In the case of complex eigenvalues (which also gives rise to complex values for the solution parameters ${\displaystyle C}$ and ${\displaystyle D}$), the use of complex numbers can be eliminated by rewriting the solution in trigonometric form. In this case we can write the eigenvalues as ${\displaystyle {\lambda }_1,{\lambda }_2=\alpha \pm \beta i.}$ Then it can be shown that

$${\displaystyle a_n=C{\lambda }_1^n+D{\lambda }_2^n}$$

can be rewritten as^[4]Template:Rp

$${\displaystyle a_n=2M^n(E\cos (\theta n)+F\sin (\theta n))=2G{M}^n\cos (\theta n-\delta ),}$$

where

$${\displaystyle \begin{array}{ccc}M=\sqrt{{\alpha }^2+{\beta }^2}& \cos (\theta )=\frac{\alpha }{M}& \sin (\theta )=\frac{\beta }{M}\\ C,D=E\mp Fi& & \\ G=\sqrt{E^2+F^2}& \cos (\delta )=\frac{E}{G}& \sin (\delta )=\frac{F}{G}\end{array}}$$

Here ${\displaystyle E}$ and ${\displaystyle F}$ (or equivalently, ${\displaystyle G}$ and ${\displaystyle \delta }$) are real constants which depend on the initial conditions. Using $${\displaystyle {\lambda }_1+{\lambda }_2=2\alpha =A,}$$ $${\displaystyle {\lambda }_1\cdot {\lambda }_2={\alpha }^2+{\beta }^2=-B,}$$

one may simplify the solution given above as

$${\displaystyle a_n=(-B{)}^{\frac{n}{2}}(E\cos (\theta n)+F\sin (\theta n)),}$$

where ${\displaystyle a_1}$ and ${\displaystyle a_2}$ are the initial conditions and

$${\displaystyle \begin{array}{cc}E& =\frac{-A{a}_1+a_2}{B}\\ F& =-i\frac{A^2{a}_1-A{a}_2+2a_{1}B}{B\sqrt{A^2+4B}}\\ \theta & =\arccos \left(\frac{A}{2\sqrt{-B}}\right)\end{array}}$$

In this way there is no need to solve for ${\displaystyle {\lambda }_1}$ and ${\displaystyle {\lambda }_2}$.

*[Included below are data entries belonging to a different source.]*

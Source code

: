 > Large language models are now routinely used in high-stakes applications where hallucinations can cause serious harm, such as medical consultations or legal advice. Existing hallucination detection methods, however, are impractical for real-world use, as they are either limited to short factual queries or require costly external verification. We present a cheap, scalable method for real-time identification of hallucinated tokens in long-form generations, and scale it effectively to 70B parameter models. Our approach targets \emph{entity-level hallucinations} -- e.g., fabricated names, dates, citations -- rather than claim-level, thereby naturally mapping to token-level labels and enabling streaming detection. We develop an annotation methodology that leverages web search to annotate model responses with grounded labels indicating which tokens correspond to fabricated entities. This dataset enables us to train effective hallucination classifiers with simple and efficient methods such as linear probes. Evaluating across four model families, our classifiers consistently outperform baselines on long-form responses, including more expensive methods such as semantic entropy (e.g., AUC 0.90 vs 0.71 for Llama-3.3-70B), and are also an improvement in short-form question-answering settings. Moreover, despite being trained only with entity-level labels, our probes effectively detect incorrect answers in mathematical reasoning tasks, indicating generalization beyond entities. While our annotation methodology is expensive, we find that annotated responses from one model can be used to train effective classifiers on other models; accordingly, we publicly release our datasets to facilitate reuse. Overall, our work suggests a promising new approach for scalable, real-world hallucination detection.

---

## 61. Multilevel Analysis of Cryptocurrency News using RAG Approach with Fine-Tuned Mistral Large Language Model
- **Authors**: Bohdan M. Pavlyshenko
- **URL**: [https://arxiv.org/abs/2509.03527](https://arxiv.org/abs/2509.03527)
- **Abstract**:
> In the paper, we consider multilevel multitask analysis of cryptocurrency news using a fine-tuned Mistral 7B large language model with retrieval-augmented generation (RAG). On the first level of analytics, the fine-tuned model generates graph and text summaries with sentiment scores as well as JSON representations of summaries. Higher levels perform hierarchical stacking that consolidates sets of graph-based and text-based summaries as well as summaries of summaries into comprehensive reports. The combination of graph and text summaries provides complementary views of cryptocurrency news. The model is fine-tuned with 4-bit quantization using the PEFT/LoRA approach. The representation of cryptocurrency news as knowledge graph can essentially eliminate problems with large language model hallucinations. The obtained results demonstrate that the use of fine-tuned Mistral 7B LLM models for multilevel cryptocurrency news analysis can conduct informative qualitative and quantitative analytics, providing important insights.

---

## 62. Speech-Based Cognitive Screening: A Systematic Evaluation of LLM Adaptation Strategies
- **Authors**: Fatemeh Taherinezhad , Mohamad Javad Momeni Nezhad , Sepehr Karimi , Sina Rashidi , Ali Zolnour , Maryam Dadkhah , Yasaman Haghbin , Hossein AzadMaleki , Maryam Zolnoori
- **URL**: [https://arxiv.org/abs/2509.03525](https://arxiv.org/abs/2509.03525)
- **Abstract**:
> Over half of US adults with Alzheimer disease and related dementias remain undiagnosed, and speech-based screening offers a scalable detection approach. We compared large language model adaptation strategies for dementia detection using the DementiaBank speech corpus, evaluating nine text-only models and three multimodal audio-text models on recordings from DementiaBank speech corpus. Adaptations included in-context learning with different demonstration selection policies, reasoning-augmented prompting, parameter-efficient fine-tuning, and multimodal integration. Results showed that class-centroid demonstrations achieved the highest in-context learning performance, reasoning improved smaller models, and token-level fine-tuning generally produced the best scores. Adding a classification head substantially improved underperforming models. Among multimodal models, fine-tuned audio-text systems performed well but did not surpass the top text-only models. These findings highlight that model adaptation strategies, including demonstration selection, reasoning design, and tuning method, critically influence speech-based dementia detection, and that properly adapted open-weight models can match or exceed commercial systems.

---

In all cases—real distinct eigenvalues, real duplicated eigenvalues, and complex conjugate eigenvalues—the equation is stable (that is, the variable ${\displaystyle a}$ converges to a fixed value [specifically, zero]) if and only if both eigenvalues are smaller than one in absolute value. In this second-order case, this condition on the eigenvalues can be shown^[5] to be equivalent to ${\displaystyle |A|<1-B<2}$, which is equivalent to ${\displaystyle |B|<1}$ and ${\displaystyle |A|<1-B}$.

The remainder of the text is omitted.